(Pictures paired with source code)
§ §

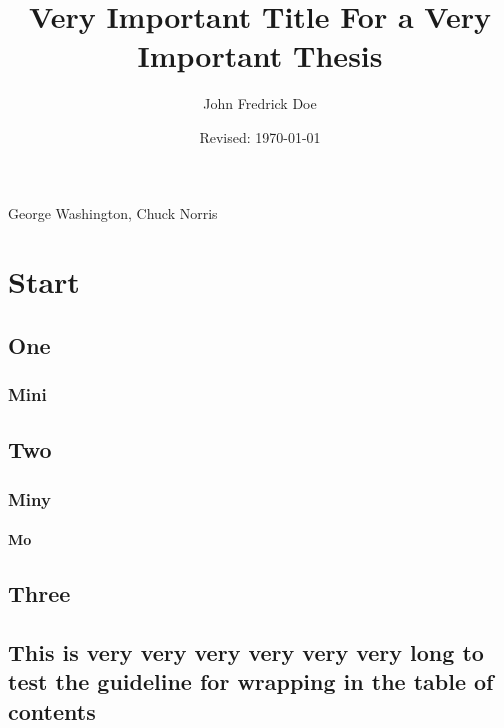 \documentclass{utthesis}
\begin{document}
\author{John Fredrick Doe} 
\title{Very Important Title For a Very Important Thesis} 
\date{Revised: \today}

\UTcopyrightlegend %

\begin{UTcommittee}
\end{UTcommittee}


\frontmatter

\setcounter{page}{4}

%
%

\begin{UTabstract}[s]{George Washington, Chuck Norris}
\lipsum[1]
\end{UTabstract}


\tableofcontents

\listoffigures

\mainmatter

\chapter{Start}
\lipsum[3]
\section{One}
\subsection{Mini}
\section{Two}
\subsection{Miny}
\subsubsection{Mo}
\section{Three}
\section{This is very very very very very very long to test the guideline for wrapping in the table of contents}
\end{document}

§ §

Exactly as they appear above, print all the lines, but not the pictures.

 \documentclass{utthesis}
\begin{document}
\author{John Fredrick Doe} 
\title{Very Important Title For a Very Important Thesis} 
\date{Revised: \today}

\UTcopyrightlegend %

\begin{UTcommittee}
\end{UTcommittee}


\frontmatter

\setcounter{page}{4}

%
%

\begin{UTabstract}[s]{George Washington, Chuck Norris}
\lipsum[1]
\end{UTabstract}


\tableofcontents

\listoffigures

\mainmatter

\chapter{Start}
\lipsum[3]
\section{One}
\subsection{Mini}
\section{Two}
\subsection{Miny}
\subsubsection{Mo}
\section{Three}
\section{This is very very very very very very long to test the guideline for wrapping in the table of contents}
\end{document}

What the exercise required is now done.